По этой дороге в тот же вечер, именно в половине восьмого, выехал с извозчичьего двора экипаж и направился к гостинице. По отсутствию ливреи и шляпе неизвестного фасона у извозчика можно было узнать наемный экипаж, которому дано распоряжение подъехать именно в это время. Доносившийся из дальнего причала свисток парохода призывал его пассажиров подняться на борт, и экипаж подвигался к гостиничной веранде, чтобы посадить в коляску торопящихся отплыть на этом судне.
Вместо того, чтобы обогнуть переднюю часть гостиницы, он остановился у южного ее крыла, где также была лестница и двойная входная дверь.
Две леди, которые стояли на балконе, видели, как экипаж остановился, но не придали этому значения.

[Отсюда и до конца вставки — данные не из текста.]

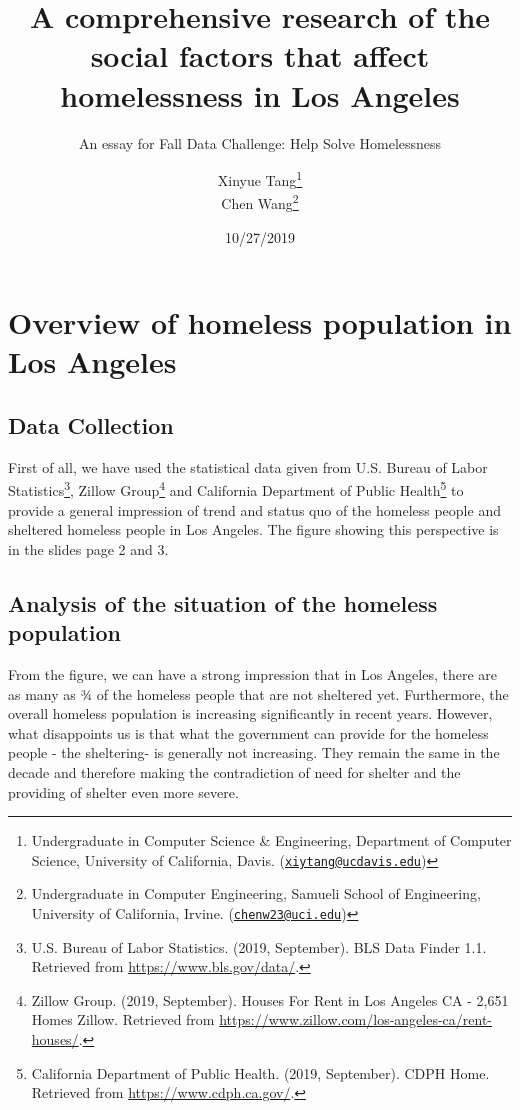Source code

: \documentclass[]{article}
\title{A comprehensive research of the social factors that affect homelessness
in Los Angeles}
\subtitle{An essay for Fall Data Challenge: Help Solve Homelessness}
\author{Xinyue Tang\footnote{Undergraduate in Computer Science \& Engineering,
  Department of Computer Science, University of California, Davis.
  (\href{mailto:xiytang@ucdavis.edu}{\nolinkurl{xiytang@ucdavis.edu}})} \\ Chen Wang\footnote{Undergraduate in Computer Engineering, Samueli School
  of Engineering, University of California, Irvine.
  (\href{mailto:chenw23@uci.edu}{\nolinkurl{chenw23@uci.edu}})}}
\date{10/27/2019}
\let\rmarkdownfootnote\footnote%
\def\footnote{\protect\rmarkdownfootnote}
\begin{document}
\maketitle

{
\setcounter{tocdepth}{3}
\tableofcontents
}
\newpage

\hypertarget{overview-of-homeless-population-in-los-angeles}{%
\section{Overview of homeless population in Los
Angeles}\label{overview-of-homeless-population-in-los-angeles}}

\hypertarget{data-collection}{%
\subsection{Data Collection}\label{data-collection}}

First of all, we have used the statistical data given from U.S. Bureau
of Labor Statistics\footnote{U.S. Bureau of Labor Statistics. (2019,
  September). BLS Data Finder 1.1. Retrieved from
  \url{https://www.bls.gov/data/}.}, Zillow Group\footnote{Zillow Group.
  (2019, September). Houses For Rent in Los Angeles CA - 2,651 Homes
  \textbar{} Zillow. Retrieved from
  \url{https://www.zillow.com/los-angeles-ca/rent-houses/}.} and
California Department of Public Health\footnote{California Department of
  Public Health. (2019, September). CDPH Home. Retrieved from
  \url{https://www.cdph.ca.gov/}.} to provide a general impression of
trend and status quo of the homeless people and sheltered homeless
people in Los Angeles. The figure showing this perspective is in the
slides page 2 and 3.

\hypertarget{analysis-of-the-situation-of-the-homeless-population}{%
\subsection{Analysis of the situation of the homeless
population}\label{analysis-of-the-situation-of-the-homeless-population}}

From the figure, we can have a strong impression that in Los Angeles,
there are as many as ¾ of the homeless people that are not sheltered
yet. Furthermore, the overall homeless population is increasing
significantly in recent years. However, what disappoints us is that what
the government can provide for the homeless people - the sheltering- is
generally not increasing. They remain the same in the decade and
therefore making the contradiction of need for shelter and the providing
of shelter even more severe.
\end{document}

Они были заняты беседой, более интересной, чем вид пустого экипажа, или даже чем обсуждение, кто собирается уехать на пароходе. Эти леди были Джулия Гирдвуд и Корнелия Инскайп, а предметом их беседы - ссора, которая произошла между капитаном Майнардом и мистером Свинтоном, о которой целый день судачила вся гостиница и которая, конечно, стала известна и девушкам.
Корнелии было жаль, что все это случилось. И Джулия, конечно, была того же мнения.

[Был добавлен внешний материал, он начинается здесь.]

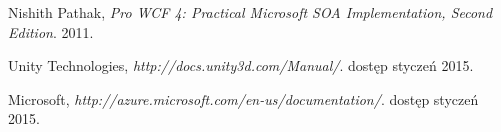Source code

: \begin{thebibliography}{9}
 
  Nishith Pathak,
  \emph{Pro WCF 4: Practical Microsoft SOA Implementation, Second Edition}.
  2011.
  
  Unity Technologies,
  \emph{http://docs.unity3d.com/Manual/}.
  dostęp styczeń 2015.
  
  Microsoft,
  \emph{http://azure.microsoft.com/en-us/documentation/}.
  dostęp styczeń 2015.
 
\end{thebibliography}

Но с другой стороны, она об этом не сожалела. В глубине души Джулия чувствовала, что послужила предметом раздора, и потому была рада ссоре. Эта ссора доказала, что, как она и предполагала, оба джентльмена были к ней неравнодушны, и они поссорились из-за нее; хотя она гораздо меньше думала при этом о Свинтоне, чем о Майнарде.
Пока она еще не была увлечена кем-то из них настолько, чтобы всерьез тревожиться по поводу ссоры. Джулия Гирдвуд еще не выбрала сердце, которое либо погибнет, либо останется в живых в течение ближайших часов.

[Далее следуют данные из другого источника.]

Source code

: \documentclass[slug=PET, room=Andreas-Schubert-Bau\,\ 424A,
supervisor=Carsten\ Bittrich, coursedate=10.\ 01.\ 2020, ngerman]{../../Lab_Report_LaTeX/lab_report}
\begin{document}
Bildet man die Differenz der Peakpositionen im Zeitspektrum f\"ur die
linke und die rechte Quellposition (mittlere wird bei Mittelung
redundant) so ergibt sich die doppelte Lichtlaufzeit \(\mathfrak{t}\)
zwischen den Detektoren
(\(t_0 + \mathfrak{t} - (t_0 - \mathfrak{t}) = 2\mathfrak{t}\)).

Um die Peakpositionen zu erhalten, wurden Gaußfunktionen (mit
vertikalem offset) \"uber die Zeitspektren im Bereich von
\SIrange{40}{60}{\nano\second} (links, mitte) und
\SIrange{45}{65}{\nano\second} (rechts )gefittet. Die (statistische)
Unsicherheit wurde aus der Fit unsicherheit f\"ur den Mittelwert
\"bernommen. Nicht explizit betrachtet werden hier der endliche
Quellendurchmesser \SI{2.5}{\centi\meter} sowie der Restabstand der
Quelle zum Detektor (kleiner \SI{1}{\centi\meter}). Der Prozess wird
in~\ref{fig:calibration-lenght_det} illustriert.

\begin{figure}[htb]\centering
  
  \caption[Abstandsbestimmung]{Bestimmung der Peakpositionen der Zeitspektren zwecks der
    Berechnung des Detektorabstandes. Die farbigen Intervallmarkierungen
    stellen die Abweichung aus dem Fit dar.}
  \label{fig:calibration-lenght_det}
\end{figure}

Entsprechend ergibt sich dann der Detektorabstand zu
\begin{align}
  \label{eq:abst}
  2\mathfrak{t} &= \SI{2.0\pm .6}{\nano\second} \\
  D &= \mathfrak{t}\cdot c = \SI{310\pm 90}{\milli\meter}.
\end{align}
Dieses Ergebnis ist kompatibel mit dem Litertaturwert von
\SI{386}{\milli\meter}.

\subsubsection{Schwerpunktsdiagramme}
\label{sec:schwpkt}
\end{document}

- Ты думаешь, между ними будет дуэль? - робко спросила Корнелия, с дрожью в голосе от серьезности вопроса.
- Конечно, будет, - отвечала более смелая Джулия. - Они не смогут мирно разойтись, то есть мистер Свинтон не сможет.
- И, возможно, один из них убьет другого?
- И, возможно, что они - каждый из них - убьют друг друга. Это от нас не зависит.
- О, Джулия! Ты на самом деле думаешь, что не зависит?
- Я уверена, что нет. Что мы можем с этим поделать? Мне, конечно, их очень жаль, так же как и прочих других глупцов, кто позволяет себе выпивать слишком много. Я предполагаю, что именно это и довело их до ссоры.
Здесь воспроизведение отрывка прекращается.